El operativo comenzó el viernes por la noche. La Policía fue hasta el domicilio de Urribarri en Concordia y luego lo trasladó hacia la capital entrerriana, en un recorrido de unos 280 kilómetros que demandó casi cuatro horas por el estado de la Ruta Nacional 18.
El último intento de Urribarri
La resolución del máximo tribunal dejó sin efecto la posibilidad de que Urribarri continuara esperando una definición en libertad. Horacio Rosatti, Carlos Rosenkranz y Ricardo Lorenzetti firmaron el fallo que declaró inadmisibles los recursos extraordinarios presentados por las defensas.
La condena había sido dictada el 7 de abril de 2022 por el Tribunal de Juicios y Apelaciones de Paraná. Urribarri recibió ocho años de prisión y una inhabilitación perpetua para ejercer cargos públicos por los delitos de negociaciones incompatibles con la función pública y peculado. La investigación se concentró en la contratación de publicidad oficial durante el período en que Urribarri estuvo al frente de Entre Ríos, entre 2010 y 2015. La acusación sostuvo que el gobierno provincial direccionó contratos hacia empresas sin actividad real y que existió un esquema de testaferros que habría beneficiado a Aguilera.

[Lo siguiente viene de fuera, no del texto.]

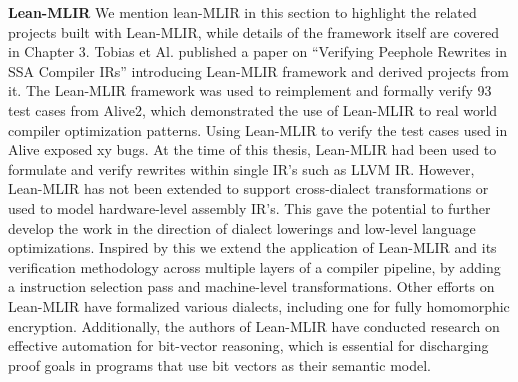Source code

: \textbf{Lean-MLIR}
We mention lean-MLIR in this section to highlight the related projects built with Lean-MLIR, while details of the framework itself are covered in Chapter 3. Tobias et Al. published a paper on “Verifying Peephole Rewrites in SSA Compiler IRs” introducing Lean-MLIR framework and derived projects from it. The Lean-MLIR framework was used to reimplement and formally verify 93 test cases from Alive2, which demonstrated the use of Lean-MLIR to real world compiler optimization patterns. Using Lean-MLIR to verify the test cases used in Alive exposed xy bugs.  At the time of this thesis, Lean-MLIR had been used to formulate and verify rewrites within single IR's such as LLVM IR. However, Lean-MLIR has not been extended to support cross-dialect transformations or used to model hardware-level assembly IR's. This gave the potential to further develop the work in the direction of dialect lowerings and low-level language optimizations. Inspired by this we extend the application of Lean-MLIR and its verification methodology across multiple layers of a compiler pipeline, by adding a instruction selection pass and machine-level transformations. Other efforts on Lean-MLIR have formalized various dialects, including one for fully homomorphic encryption. Additionally, the authors of Lean-MLIR have conducted research on effective automation for bit-vector reasoning, which is essential for discharging proof goals in programs that use bit vectors as their semantic model.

El expediente también incluyó gastos vinculados con la Cumbre del Mercosur realizada en Paraná en 2014 y otras contrataciones relacionadas con la promoción política de Urribarri.
Quedarse en casa
La defensa intentó evitar el traslado a una unidad penitenciaria mediante un pedido de prisión domiciliaria. El abogado Leopoldo Cappa solicitó que Urribarri cumpliera la condena en su domicilio con monitoreo electrónico y fundamentó el planteo en su estado de salud. El escrito sostuvo que el exgobernador se encontraba bajo tratamiento psiquiátrico desde diciembre de 2025 y que presentaba “un cuadro de trastorno de estrés postraumático con síntomas disociativos de despersonalización y expresión retardada”.
Los fiscales Patricia Yedro y Gonzalo Badano rechazaron el planteo. Según argumentaron, la suspensión de la ejecución de una condena no constituía una herramienta disponible en esta instancia y, una vez firme la sentencia, la decisión sobre la modalidad de cumplimiento correspondía al juez de Ejecución.
El Tribunal de Juicio integrado por Carolina Castagno, Elvio Garzón y Julián Vergara rechazó el pedido y ordenó el traslado. Los jueces señalaron que la prisión domiciliaria, con una condena firme, constituye una modalidad de cumplimiento de la pena y no una medida cautelar.
La defensa de Báez presentó un pedido similar y recibió la misma respuesta. El tribunal dispuso además que el servicio médico de la unidad penitenciaria realizara un examen exhaustivo de los condenados al momento del ingreso, garantizara la continuidad de sus tratamientos y medicamentos y dispusiera traslados hospitalarios si fueran necesarios.
Urribarri ya había pasado 50 días detenido en noviembre de 2024 por decisión de la Cámara de Casación Penal de Entre Ríos, que había considerado que podía frustrar el proceso. Esa medida fue revocada en enero de 2025 y el exgobernador continuó en su domicilio mientras aguardaba la resolución definitiva. La Corte también rechazó los recursos de otros condenados del expediente, entre ellos Gerardo Daniel Caruso, Corina Cargnel, Emiliano Giacopuzzi y Luciana Belén Almada, además de Aguilera y Báez.